Every line below that holds the string "costs" should be copied out.

═════ Records provided ═════

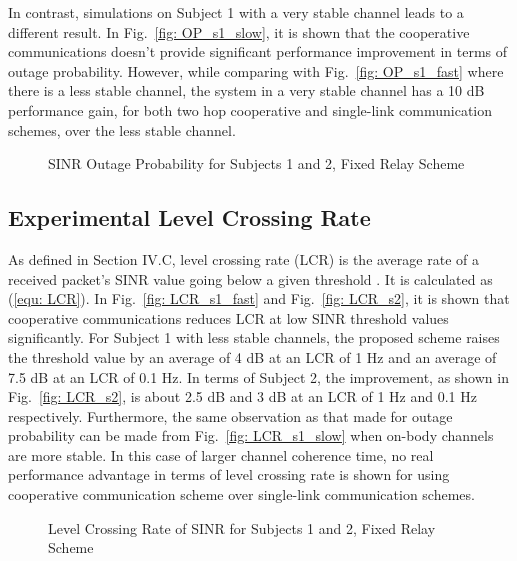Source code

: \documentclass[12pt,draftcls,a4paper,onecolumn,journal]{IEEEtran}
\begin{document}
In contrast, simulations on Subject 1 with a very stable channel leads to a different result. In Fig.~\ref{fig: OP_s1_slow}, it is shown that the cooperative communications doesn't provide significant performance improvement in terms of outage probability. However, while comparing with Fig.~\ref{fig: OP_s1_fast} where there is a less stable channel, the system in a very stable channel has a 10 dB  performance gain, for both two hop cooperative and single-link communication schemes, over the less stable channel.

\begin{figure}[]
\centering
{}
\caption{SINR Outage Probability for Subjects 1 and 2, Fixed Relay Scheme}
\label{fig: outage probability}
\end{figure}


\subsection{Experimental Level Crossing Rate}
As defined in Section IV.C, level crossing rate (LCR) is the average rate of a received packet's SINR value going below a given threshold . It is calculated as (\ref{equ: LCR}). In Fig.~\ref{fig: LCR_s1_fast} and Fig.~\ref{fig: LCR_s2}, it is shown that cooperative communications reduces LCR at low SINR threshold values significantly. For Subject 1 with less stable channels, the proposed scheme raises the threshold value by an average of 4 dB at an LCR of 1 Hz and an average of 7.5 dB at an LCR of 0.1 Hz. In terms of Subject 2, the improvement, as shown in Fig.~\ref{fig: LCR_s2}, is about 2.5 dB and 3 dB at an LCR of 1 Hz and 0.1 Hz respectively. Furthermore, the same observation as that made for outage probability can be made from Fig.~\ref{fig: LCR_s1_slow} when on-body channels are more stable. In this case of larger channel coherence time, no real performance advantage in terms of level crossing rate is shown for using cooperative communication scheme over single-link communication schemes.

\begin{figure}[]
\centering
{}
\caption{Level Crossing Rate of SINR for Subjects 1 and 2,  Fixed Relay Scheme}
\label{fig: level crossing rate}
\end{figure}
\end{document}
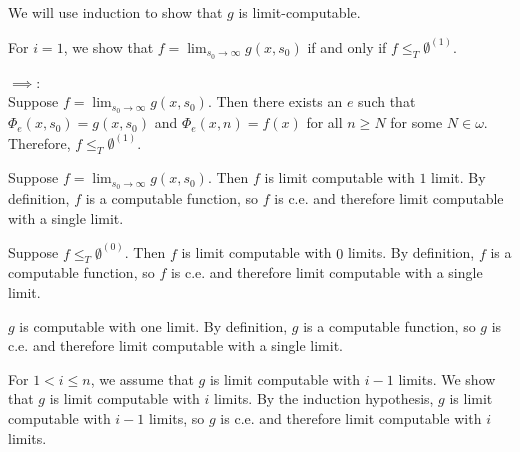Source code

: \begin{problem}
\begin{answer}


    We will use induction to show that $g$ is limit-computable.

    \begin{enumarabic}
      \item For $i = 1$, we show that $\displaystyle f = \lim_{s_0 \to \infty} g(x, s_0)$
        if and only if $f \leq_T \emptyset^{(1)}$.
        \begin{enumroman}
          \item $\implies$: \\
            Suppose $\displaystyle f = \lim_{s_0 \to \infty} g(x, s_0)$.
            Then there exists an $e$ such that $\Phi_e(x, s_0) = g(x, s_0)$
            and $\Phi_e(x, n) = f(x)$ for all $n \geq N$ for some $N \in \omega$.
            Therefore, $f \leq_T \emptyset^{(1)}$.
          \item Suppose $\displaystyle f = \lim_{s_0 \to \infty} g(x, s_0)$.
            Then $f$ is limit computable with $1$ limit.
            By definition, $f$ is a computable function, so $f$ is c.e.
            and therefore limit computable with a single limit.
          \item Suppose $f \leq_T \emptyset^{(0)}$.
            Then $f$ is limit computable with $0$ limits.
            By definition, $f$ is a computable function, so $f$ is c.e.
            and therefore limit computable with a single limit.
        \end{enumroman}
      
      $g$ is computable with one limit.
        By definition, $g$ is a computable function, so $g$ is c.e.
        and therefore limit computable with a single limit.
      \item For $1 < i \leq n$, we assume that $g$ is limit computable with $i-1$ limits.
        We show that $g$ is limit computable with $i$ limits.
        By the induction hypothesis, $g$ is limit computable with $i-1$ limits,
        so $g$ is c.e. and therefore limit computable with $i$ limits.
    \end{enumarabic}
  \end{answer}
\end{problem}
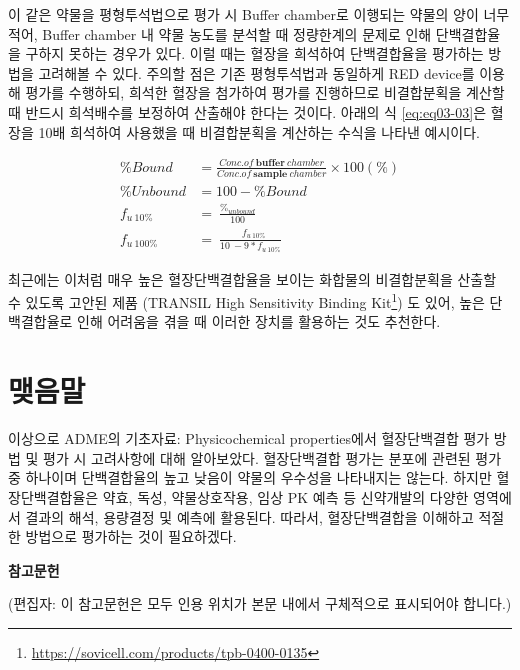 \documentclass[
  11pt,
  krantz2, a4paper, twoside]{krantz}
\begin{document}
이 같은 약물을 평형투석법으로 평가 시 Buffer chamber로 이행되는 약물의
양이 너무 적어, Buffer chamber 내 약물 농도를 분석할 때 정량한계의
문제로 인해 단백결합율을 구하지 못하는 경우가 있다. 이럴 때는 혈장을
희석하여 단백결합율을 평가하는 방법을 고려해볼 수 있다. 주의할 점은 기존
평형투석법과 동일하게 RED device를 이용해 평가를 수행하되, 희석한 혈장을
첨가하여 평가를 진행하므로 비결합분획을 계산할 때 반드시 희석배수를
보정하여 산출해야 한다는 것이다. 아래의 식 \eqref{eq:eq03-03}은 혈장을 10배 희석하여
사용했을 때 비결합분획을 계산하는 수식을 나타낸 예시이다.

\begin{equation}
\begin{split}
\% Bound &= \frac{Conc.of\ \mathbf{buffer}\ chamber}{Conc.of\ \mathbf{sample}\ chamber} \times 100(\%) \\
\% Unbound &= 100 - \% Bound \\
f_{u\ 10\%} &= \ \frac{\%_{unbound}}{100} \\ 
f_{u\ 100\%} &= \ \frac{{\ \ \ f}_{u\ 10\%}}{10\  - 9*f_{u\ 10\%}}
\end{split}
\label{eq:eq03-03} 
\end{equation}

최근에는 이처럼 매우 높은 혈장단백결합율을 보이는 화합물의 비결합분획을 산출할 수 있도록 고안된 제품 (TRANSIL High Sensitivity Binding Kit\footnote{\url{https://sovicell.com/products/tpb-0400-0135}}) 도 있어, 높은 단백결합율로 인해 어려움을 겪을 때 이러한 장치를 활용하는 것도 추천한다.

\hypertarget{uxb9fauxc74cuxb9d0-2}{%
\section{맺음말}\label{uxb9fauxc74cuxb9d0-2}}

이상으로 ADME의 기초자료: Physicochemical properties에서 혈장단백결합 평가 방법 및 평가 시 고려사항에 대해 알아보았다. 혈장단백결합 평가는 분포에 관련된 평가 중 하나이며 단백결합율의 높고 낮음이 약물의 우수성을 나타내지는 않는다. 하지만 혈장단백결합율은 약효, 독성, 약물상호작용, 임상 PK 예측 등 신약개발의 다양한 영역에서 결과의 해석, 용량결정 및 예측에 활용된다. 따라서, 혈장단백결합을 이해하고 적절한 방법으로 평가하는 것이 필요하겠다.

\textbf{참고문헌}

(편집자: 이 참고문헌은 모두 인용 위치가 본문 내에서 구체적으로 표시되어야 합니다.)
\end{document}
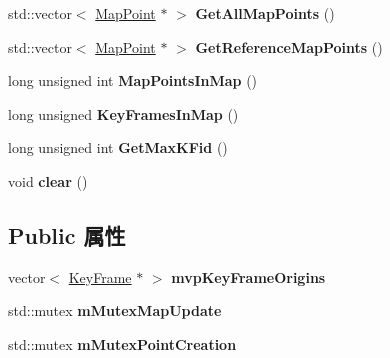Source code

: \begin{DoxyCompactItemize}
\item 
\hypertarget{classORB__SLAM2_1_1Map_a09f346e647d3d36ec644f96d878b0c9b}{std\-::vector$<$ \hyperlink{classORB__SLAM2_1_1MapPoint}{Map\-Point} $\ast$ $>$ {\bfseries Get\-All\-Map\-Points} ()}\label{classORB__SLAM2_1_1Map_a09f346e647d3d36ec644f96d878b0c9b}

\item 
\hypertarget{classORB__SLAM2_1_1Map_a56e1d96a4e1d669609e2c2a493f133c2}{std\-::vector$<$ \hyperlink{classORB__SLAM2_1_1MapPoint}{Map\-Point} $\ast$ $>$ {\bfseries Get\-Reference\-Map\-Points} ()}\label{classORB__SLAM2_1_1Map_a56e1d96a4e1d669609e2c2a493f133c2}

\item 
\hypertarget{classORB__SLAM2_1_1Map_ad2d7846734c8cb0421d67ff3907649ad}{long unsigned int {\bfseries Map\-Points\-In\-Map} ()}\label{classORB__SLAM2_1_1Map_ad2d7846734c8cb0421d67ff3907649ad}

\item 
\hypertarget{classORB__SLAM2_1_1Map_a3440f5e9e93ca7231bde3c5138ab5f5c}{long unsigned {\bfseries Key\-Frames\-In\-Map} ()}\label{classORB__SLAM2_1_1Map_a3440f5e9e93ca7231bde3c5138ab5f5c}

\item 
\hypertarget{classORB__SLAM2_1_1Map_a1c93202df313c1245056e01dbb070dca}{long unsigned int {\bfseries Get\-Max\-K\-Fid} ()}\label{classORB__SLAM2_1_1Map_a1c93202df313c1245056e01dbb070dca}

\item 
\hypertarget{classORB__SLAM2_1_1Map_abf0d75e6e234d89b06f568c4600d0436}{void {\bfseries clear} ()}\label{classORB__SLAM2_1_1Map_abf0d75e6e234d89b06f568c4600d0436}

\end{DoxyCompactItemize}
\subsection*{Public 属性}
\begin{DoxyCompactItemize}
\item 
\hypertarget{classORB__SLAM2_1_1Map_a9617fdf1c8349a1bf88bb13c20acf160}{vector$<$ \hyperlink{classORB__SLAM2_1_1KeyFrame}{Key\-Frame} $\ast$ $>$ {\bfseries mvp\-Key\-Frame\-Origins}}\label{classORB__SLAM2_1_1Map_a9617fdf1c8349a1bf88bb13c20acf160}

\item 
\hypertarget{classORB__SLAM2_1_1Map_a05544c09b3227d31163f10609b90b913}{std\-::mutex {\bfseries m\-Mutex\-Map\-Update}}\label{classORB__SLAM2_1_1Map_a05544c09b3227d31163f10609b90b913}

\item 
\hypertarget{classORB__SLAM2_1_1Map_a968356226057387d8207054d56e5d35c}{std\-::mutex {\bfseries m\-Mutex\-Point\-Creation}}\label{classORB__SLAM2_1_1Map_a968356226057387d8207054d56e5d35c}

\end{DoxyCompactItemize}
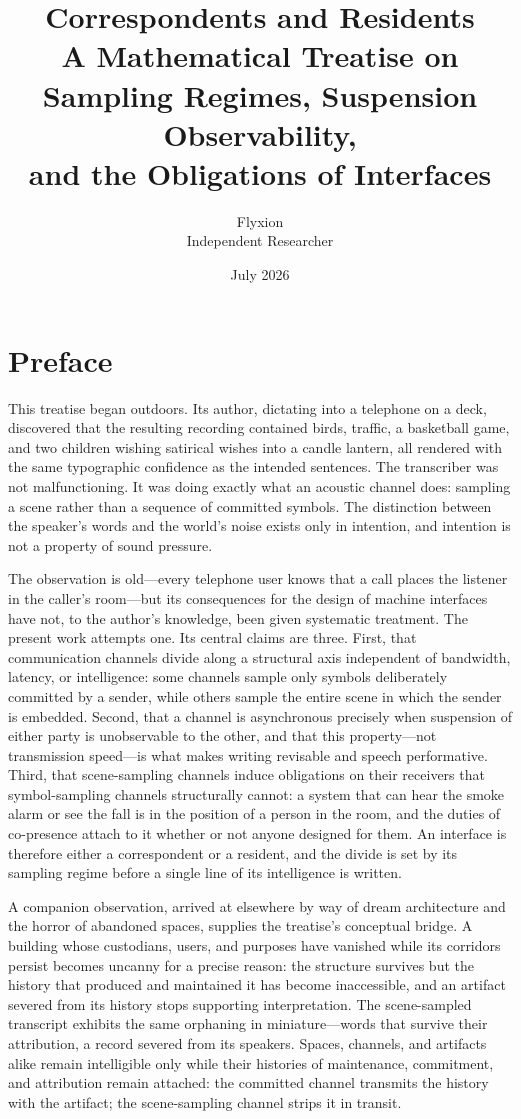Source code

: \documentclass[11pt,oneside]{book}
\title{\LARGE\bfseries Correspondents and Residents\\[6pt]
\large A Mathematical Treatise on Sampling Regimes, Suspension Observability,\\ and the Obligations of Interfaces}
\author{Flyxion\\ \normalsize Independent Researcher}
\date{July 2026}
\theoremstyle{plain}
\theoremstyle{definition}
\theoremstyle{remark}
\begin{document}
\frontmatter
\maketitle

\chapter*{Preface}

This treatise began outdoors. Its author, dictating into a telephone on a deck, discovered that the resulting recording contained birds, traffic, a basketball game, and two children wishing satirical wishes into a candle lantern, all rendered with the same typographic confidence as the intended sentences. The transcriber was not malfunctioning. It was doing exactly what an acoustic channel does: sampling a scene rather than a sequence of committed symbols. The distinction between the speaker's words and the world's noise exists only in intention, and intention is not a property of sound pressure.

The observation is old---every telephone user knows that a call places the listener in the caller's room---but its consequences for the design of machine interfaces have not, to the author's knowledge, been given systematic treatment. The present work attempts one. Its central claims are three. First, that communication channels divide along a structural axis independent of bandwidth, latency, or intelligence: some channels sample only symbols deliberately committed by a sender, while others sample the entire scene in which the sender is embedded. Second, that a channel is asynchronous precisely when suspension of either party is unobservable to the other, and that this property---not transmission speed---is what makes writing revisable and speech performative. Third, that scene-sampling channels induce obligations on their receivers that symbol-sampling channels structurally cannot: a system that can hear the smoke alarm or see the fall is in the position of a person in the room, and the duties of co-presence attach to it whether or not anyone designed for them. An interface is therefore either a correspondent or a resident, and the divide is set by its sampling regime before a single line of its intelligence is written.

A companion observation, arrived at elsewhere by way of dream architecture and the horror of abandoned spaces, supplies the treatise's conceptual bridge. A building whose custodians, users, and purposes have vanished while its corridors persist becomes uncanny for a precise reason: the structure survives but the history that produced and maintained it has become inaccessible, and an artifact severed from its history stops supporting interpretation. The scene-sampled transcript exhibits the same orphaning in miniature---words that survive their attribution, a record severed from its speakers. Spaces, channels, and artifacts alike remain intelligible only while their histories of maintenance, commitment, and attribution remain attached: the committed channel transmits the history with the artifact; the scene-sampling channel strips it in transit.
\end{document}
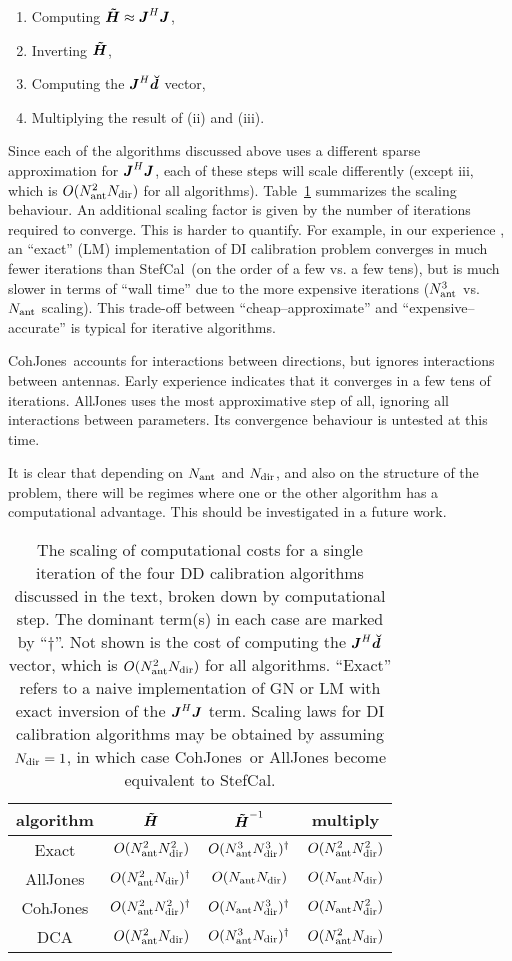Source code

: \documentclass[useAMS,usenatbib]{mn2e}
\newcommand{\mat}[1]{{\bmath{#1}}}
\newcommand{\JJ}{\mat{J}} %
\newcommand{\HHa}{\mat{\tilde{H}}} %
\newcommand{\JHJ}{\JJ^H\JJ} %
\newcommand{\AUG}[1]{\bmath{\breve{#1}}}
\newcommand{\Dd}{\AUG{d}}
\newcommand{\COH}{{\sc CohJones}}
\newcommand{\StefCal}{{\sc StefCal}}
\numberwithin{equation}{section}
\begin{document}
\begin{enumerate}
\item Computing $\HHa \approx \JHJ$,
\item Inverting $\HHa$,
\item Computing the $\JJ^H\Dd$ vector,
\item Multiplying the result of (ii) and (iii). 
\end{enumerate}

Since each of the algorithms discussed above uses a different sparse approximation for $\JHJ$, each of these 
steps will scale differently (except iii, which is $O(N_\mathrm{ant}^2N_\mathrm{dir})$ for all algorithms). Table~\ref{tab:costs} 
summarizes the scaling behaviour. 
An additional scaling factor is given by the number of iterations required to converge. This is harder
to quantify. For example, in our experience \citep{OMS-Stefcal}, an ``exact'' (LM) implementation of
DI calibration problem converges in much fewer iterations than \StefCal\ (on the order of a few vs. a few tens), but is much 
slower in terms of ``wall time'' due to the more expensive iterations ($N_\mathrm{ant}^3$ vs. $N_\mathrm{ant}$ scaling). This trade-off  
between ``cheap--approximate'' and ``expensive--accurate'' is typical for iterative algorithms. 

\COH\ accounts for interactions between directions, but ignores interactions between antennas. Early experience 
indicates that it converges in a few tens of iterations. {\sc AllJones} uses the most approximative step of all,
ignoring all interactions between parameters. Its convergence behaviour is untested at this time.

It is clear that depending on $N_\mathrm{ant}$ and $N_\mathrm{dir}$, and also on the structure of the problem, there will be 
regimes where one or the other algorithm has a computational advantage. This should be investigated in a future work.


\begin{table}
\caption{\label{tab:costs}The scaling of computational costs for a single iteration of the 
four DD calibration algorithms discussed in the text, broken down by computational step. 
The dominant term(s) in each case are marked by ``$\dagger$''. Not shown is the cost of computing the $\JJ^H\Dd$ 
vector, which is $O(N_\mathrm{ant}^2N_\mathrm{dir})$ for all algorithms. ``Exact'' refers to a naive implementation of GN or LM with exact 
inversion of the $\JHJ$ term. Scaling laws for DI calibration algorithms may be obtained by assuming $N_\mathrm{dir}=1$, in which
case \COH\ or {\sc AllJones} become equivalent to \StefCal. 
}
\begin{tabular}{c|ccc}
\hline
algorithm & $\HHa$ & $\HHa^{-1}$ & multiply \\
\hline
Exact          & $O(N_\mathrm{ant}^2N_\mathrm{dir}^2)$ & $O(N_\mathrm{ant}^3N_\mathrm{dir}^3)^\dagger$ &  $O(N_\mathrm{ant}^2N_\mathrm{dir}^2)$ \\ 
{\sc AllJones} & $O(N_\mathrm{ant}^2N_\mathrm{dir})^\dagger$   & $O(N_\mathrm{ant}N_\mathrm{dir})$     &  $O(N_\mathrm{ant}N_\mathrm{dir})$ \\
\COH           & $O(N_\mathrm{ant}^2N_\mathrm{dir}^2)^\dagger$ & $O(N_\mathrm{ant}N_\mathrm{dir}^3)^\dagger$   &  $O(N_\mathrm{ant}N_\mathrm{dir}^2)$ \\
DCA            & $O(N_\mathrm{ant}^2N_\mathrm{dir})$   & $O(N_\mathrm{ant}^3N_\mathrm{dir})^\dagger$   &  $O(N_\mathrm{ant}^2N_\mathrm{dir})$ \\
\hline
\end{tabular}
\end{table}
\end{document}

═════

**Output below**
steps will scale differently (except iii, which is $O(N_\mathrm{ant}^2N_\mathrm{dir})$ for all algorithms). Table~\ref{tab:costs} 
\caption{\label{tab:costs}The scaling of computational costs for a single iteration of the 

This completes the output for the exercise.